Items from a data source
*** Begin section ***

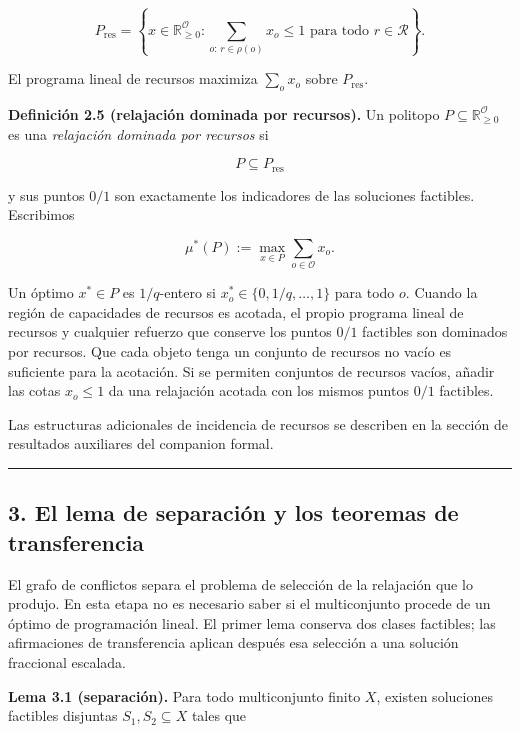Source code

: \documentclass[spanish,11pt,a4paper]{article}
\begin{document}
\[
P_{\mathrm{res}}
=
\left\{
x\in\mathbb R_{\ge0}^{\mathcal O}:
\sum_{o:\,r\in\rho(o)}x_o\le1
\text{ para todo }r\in\mathcal R
\right\}.
\]

El programa lineal de recursos maximiza \(\sum_o x_o\) sobre
\(P_{\mathrm{res}}\).

\textbf{Definición 2.5 (relajación dominada por recursos).} Un politopo
\(P\subseteq\mathbb R_{\ge0}^{\mathcal O}\) es una \emph{relajación
dominada por recursos} si

\[
P\subseteq P_{\mathrm{res}}
\]

y sus puntos \(0/1\) son exactamente los indicadores de las soluciones
factibles. Escribimos

\[
\mu^*(P):=\max_{x\in P}\sum_{o\in\mathcal O}x_o.
\]

Un óptimo \(x^*\in P\) es \(1/q\)-entero si
\(x_o^*\in\{0,1/q,\ldots,1\}\) para todo \(o\). Cuando la región de
capacidades de recursos es acotada, el propio programa lineal de
recursos y cualquier refuerzo que conserve los puntos \(0/1\) factibles
son dominados por recursos. Que cada objeto tenga un conjunto de
recursos no vacío es suficiente para la acotación. Si se permiten
conjuntos de recursos vacíos, añadir las cotas \(x_o\le1\) da una
relajación acotada con los mismos puntos \(0/1\) factibles.

Las estructuras adicionales de incidencia de recursos se describen en la
sección de resultados auxiliares del companion formal.

\begin{center}\rule{0.5\linewidth}{0.5pt}\end{center}

\subsection{3. El lema de separación y los teoremas de
transferencia}\label{el-lema-de-separaciuxf3n-y-los-teoremas-de-transferencia}

El grafo de conflictos separa el problema de selección de la relajación
que lo produjo. En esta etapa no es necesario saber si el multiconjunto
procede de un óptimo de programación lineal. El primer lema conserva dos
clases factibles; las afirmaciones de transferencia aplican después esa
selección a una solución fraccional escalada.

\textbf{Lema 3.1 (separación).} Para todo multiconjunto finito \(X\),
existen soluciones factibles disjuntas \(S_1,S_2\subseteq X\) tales que
\end{document}
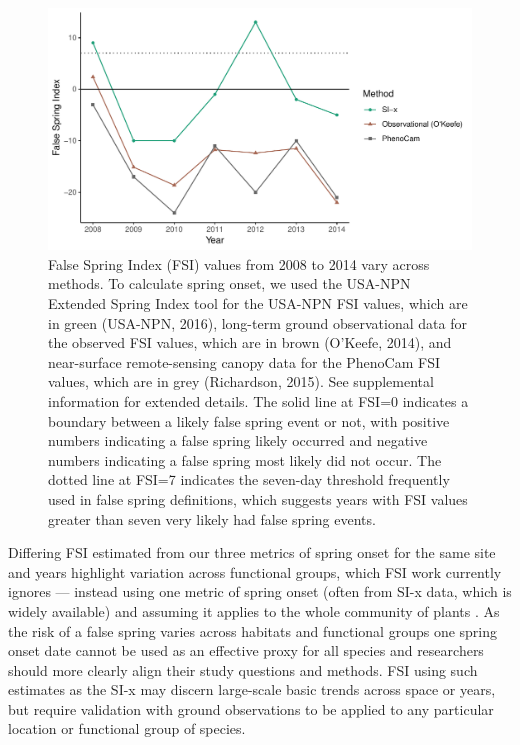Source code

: \documentclass{article}\usepackage[]{graphicx}\usepackage[]{color}
\makeatletter
\def\maxwidth{ %
  \ifdim\Gin@nat@width>\linewidth
    \linewidth
  \else
    \Gin@nat@width
  \fi
}
\makeatother
\begin{document}
\begin{figure}[H]

{\centering \includegraphics[width=\maxwidth]{figure/fsifig-1} 

}

\caption[False Spring Index (FSI) values from 2008 to 2014 vary across methods]{False Spring Index (FSI) values from 2008 to 2014 vary across methods. To calculate spring onset, we used the USA-NPN Extended Spring Index tool for the USA-NPN FSI values, which are in green (USA-NPN, 2016), long-term ground observational data for the observed FSI values, which are in brown (O'Keefe, 2014), and near-surface remote-sensing canopy data for the PhenoCam FSI values, which are in grey (Richardson, 2015). See supplemental information for extended details. The solid line at FSI=0 indicates a boundary between a likely false spring event or not, with positive numbers indicating a false spring likely occurred and negative numbers indicating a false spring most likely did not occur. The dotted line at FSI=7 indicates the seven-day threshold frequently used in false spring definitions, which suggests years with FSI values greater than seven very likely had false spring events.}\label{fig:fsifig}
\end{figure}



Differing FSI estimated from our three metrics of spring onset for the same site and years highlight variation across functional groups, which FSI work currently ignores --- instead using one metric of spring onset (often from SI-x data, which is widely available) and assuming it applies to the whole community of plants \citep{Allstadt2015, Marino2011, Mehdipoor2017, Peterson2014}. As the risk of a false spring varies across habitats and functional groups \citep{Martin2010} one spring onset date cannot be used as an effective proxy for all species and researchers should more clearly align their study questions and methods. FSI using such estimates as the SI-x may discern large-scale basic trends across space or years, but require validation with ground observations to be applied to any particular location or functional group of species. 
\end{document}
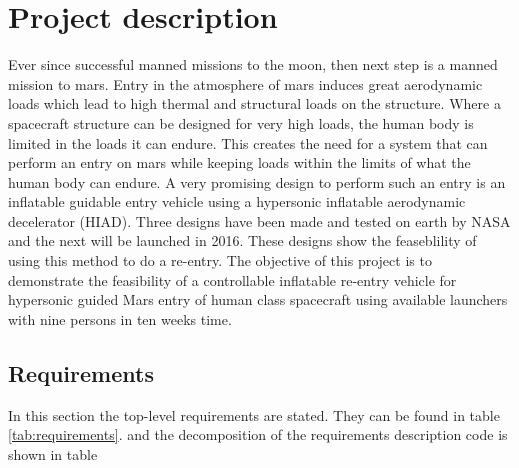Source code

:\section{Project description}\label{cha:project_description}%
Ever since successful manned missions to the moon, then next step is a manned mission to mars. Entry in the atmosphere of mars induces great aerodynamic loads which lead to high thermal and structural loads on the structure. Where a spacecraft structure can be designed for very high loads, the human body is limited in the loads it can endure. This creates the need for a system that can perform an entry on mars while keeping loads within the limits of what the human body can endure. A very promising design to perform such an entry is an inflatable guidable entry vehicle using a hypersonic inflatable aerodynamic decelerator (HIAD). Three designs have been made and tested on earth by NASA and the next will be launched in 2016. \cite{irve,irve2,irve3,thor} These designs show the feaseblility of using this method to do a re-entry. The objective of this project is to demonstrate the feasibility of a controllable inflatable re-entry vehicle for hypersonic guided Mars entry of human class spacecraft using available launchers with nine persons in ten weeks time.

\subsection{Requirements}
In this section the top-level requirements are stated. They can be found in table \ref{tab:requirements}. and the decomposition of the requirements description code is shown in table

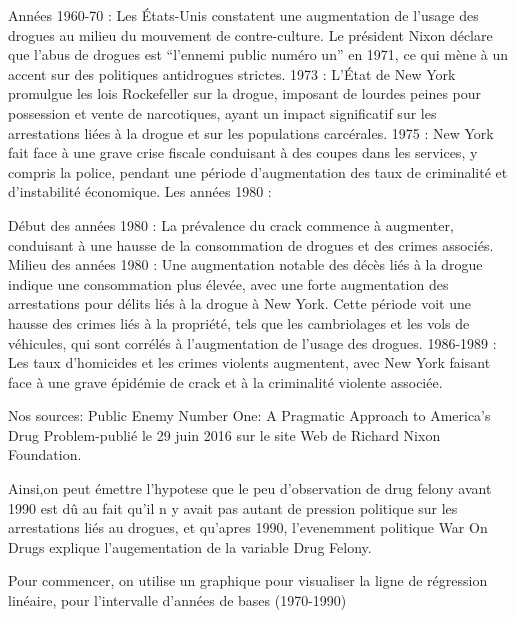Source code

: \documentclass[
]{article}
\begin{document}
Années 1960-70 : Les États-Unis constatent une augmentation de l'usage
des drogues au milieu du mouvement de contre-culture. Le président Nixon
déclare que l'abus de drogues est ``l'ennemi public numéro un'' en 1971,
ce qui mène à un accent sur des politiques antidrogues strictes. 1973 :
L'État de New York promulgue les lois Rockefeller sur la drogue,
imposant de lourdes peines pour possession et vente de narcotiques,
ayant un impact significatif sur les arrestations liées à la drogue et
sur les populations carcérales. 1975 : New York fait face à une grave
crise fiscale conduisant à des coupes dans les services, y compris la
police, pendant une période d'augmentation des taux de criminalité et
d'instabilité économique. Les années 1980 :

Début des années 1980 : La prévalence du crack commence à augmenter,
conduisant à une hausse de la consommation de drogues et des crimes
associés. Milieu des années 1980 : Une augmentation notable des décès
liés à la drogue indique une consommation plus élevée, avec une forte
augmentation des arrestations pour délits liés à la drogue à New York.
Cette période voit une hausse des crimes liés à la propriété, tels que
les cambriolages et les vols de véhicules, qui sont corrélés à
l'augmentation de l'usage des drogues. 1986-1989 : Les taux d'homicides
et les crimes violents augmentent, avec New York faisant face à une
grave épidémie de crack et à la criminalité violente associée.

Nos sources: Public Enemy Number One: A Pragmatic Approach to America's
Drug Problem-publié le 29 juin 2016 sur le site Web de Richard Nixon
Foundation.

Ainsi,on peut émettre l'hypotese que le peu d'observation de drug felony
avant 1990 est dû au fait qu'il n y avait pas autant de pression
politique sur les arrestations liés au drogues, et qu'apres 1990,
l'evenemment politique War On Drugs explique l'augementation de la
variable Drug Felony.

Pour commencer, on utilise un graphique pour visualiser la ligne de
régression linéaire, pour l'intervalle d'années de bases (1970-1990)
\end{document}
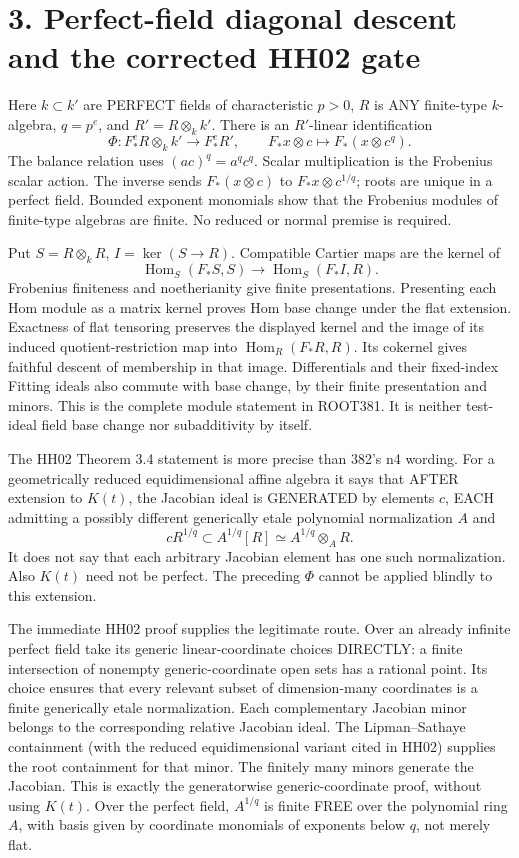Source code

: \documentclass[11pt]{article}
\begin{document}
\section{3. Perfect-field diagonal descent and the corrected HH02 gate}

Here \(k\subset k'\) are PERFECT fields of characteristic \(p>0\), \(R\) is ANY finite-type \(k\)-algebra, \(q=p^e\), and \(R'=R\otimes_k k'\). There is an \(R'\)-linear identification
\[
\Phi:F_*^eR\otimes_k k'\longrightarrow F_*^eR',\qquad
F_*x\otimes c\longmapsto F_*(x\otimes c^q).
\]
The balance relation uses \((ac)^q=a^qc^q\). Scalar multiplication is the Frobenius scalar action. The inverse sends \(F_*(x\otimes c)\) to \(F_*x\otimes c^{1/q}\); roots are unique in a perfect field. Bounded exponent monomials show that the Frobenius modules of finite-type algebras are finite. No reduced or normal premise is required.

Put \(S=R\otimes_kR\), \(I=\ker(S\to R)\). Compatible Cartier maps are the kernel of
\[
\operatorname{Hom}_S(F_*S,S)\longrightarrow\operatorname{Hom}_S(F_*I,R).
\]
Frobenius finiteness and noetherianity give finite presentations. Presenting each Hom module as a matrix kernel proves Hom base change under the flat extension. Exactness of flat tensoring preserves the displayed kernel and the image of its induced quotient-restriction map into \(\operatorname{Hom}_R(F_*R,R)\). Its cokernel gives faithful descent of membership in that image. Differentials and their fixed-index Fitting ideals also commute with base change, by their finite presentation and minors. This is the complete module statement in ROOT381. It is neither test-ideal field base change nor subadditivity by itself.

The HH02 Theorem 3.4 statement is more precise than 382's n4 wording. For a geometrically reduced equidimensional affine algebra it says that AFTER extension to \(K(t)\), the Jacobian ideal is GENERATED by elements \(c\), EACH admitting a possibly different generically etale polynomial normalization \(A\) and
\[
cR^{1/q}\subset A^{1/q}[R]\simeq A^{1/q}\otimes_A R.
\]
It does not say that each arbitrary Jacobian element has one such normalization. Also \(K(t)\) need not be perfect. The preceding \(\Phi\) cannot be applied blindly to this extension.

The immediate HH02 proof supplies the legitimate route. Over an already infinite perfect field take its generic linear-coordinate choices DIRECTLY: a finite intersection of nonempty generic-coordinate open sets has a rational point. Its choice ensures that every relevant subset of dimension-many coordinates is a finite generically etale normalization. Each complementary Jacobian minor belongs to the corresponding relative Jacobian ideal. The Lipman--Sathaye containment (with the reduced equidimensional variant cited in HH02) supplies the root containment for that minor. The finitely many minors generate the Jacobian. This is exactly the generatorwise generic-coordinate proof, without using \(K(t)\). Over the perfect field, \(A^{1/q}\) is finite FREE over the polynomial ring \(A\), with basis given by coordinate monomials of exponents below \(q\), not merely flat.
\end{document}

*** End section ***

» **Brief**: Say how many lines of the data hold the string "augmentation", with no other words in your reply.

» **Reply**: 5